[Source records]
------------------------
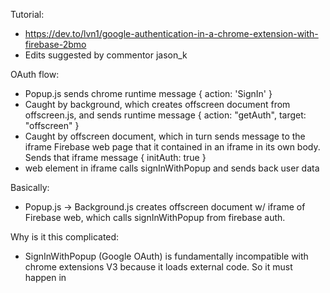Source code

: Tutorial:
- https://dev.to/lvn1/google-authentication-in-a-chrome-extension-with-firebase-2bmo
- Edits suggested by commentor jason_k

OAuth flow:
- Popup.js sends chrome runtime message { action: 'SignIn' }
- Caught by background, which creates offscreen document from offscreen.js, and sends runtime message { action: "getAuth", target: "offscreen" }
- Caught by offscreen document, which in turn sends message to the iframe Firebase web page that it contained in an iframe in its own body. Sends that iframe message { initAuth: true }
- web element in iframe calls signInWithPopup and sends back user data

Basically:
- Popup.js -> Background.js creates offscreen document w/ iframe of Firebase web, which calls signInWithPopup from firebase auth.

Why is it this complicated:
- SignInWithPopup (Google OAuth) is fundamentally incompatible with chrome extensions V3 because it loads external code. So it must happen in 
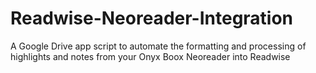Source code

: # Readwise-Neoreader-Integration
A Google Drive app script to automate the formatting and processing of highlights and notes from your Onyx Boox Neoreader into Readwise
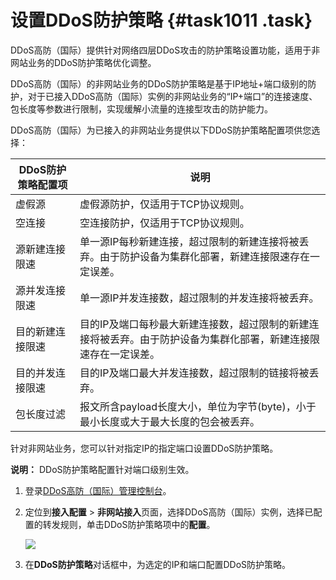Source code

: # 设置DDoS防护策略 {#task1011 .task}

DDoS高防（国际）提供针对网络四层DDoS攻击的防护策略设置功能，适用于非网站业务的DDoS防护策略优化调整。

DDoS高防（国际）的非网站业务的DDoS防护策略是基于IP地址+端口级别的防护，对于已接入DDoS高防（国际）实例的非网站业务的“IP+端口”的连接速度、包长度等参数进行限制，实现缓解小流量的连接型攻击的防护能力。

DDoS高防（国际）为已接入的非网站业务提供以下DDoS防护策略配置项供您选择：

|DDoS防护策略配置项|说明|
|-----------|--|
|虚假源|虚假源防护，仅适用于TCP协议规则。|
|空连接|空连接防护，仅适用于TCP协议规则。|
|源新建连接限速|单一源IP每秒新建连接，超过限制的新建连接将被丢弃。由于防护设备为集群化部署，新建连接限速存在一定误差。|
|源并发连接限速|单一源IP并发连接数，超过限制的并发连接将被丢弃。|
|目的新建连接限速|目的IP及端口每秒最大新建连接数，超过限制的新建连接将被丢弃。由于防护设备为集群化部署，新建连接限速存在一定误差。|
|目的并发连接限速|目的IP及端口最大并发连接数，超过限制的链接将被丢弃。|
|包长度过滤|报文所含payload长度大小，单位为字节\(byte\)，小于最小长度或大于最大长度的包会被丢弃。|

针对非网站业务，您可以针对指定IP的指定端口设置DDoS防护策略。

**说明：** DDoS防护策略配置针对端口级别生效。

1.  登录[DDoS高防（国际）管理控制台](https://yundun.console.aliyun.com/?p=ddosdip)。
2.  定位到**接入配置** \> **非网站接入**页面，选择DDoS高防（国际）实例，选择已配置的转发规则，单击DDoS防护策略项中的**配置**。 

    ![](http://static-aliyun-doc.oss-cn-hangzhou.aliyuncs.com/assets/img/830175/156257018350999_zh-CN.png)

3.  在**DDoS防护策略**对话框中，为选定的IP和端口配置DDoS防护策略。

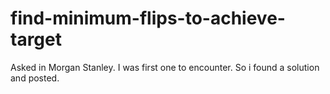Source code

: # find-minimum-flips-to-achieve-target
Asked in Morgan Stanley. I was first one to encounter. So i found a solution and posted.
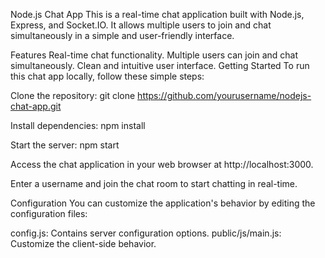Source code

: Node.js Chat App
This is a real-time chat application built with Node.js, Express, and Socket.IO. It allows multiple users to join and chat simultaneously in a simple and user-friendly interface.

Features
Real-time chat functionality.
Multiple users can join and chat simultaneously.
Clean and intuitive user interface.
Getting Started
To run this chat app locally, follow these simple steps:

Clone the repository: git clone https://github.com/yourusername/nodejs-chat-app.git

Install dependencies: npm install

Start the server: npm start

Access the chat application in your web browser at http://localhost:3000.

Enter a username and join the chat room to start chatting in real-time.

Configuration
You can customize the application's behavior by editing the configuration files:

config.js: Contains server configuration options.
public/js/main.js: Customize the client-side behavior.
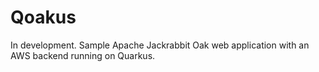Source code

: # Qoakus #

In development. Sample Apache Jackrabbit Oak web application with an AWS backend running on Quarkus.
------------------------
- WHAT IS BEING ASKED
A single number is the whole answer here: the number of lines in the data containing "which".

- ANSWER SECTION
3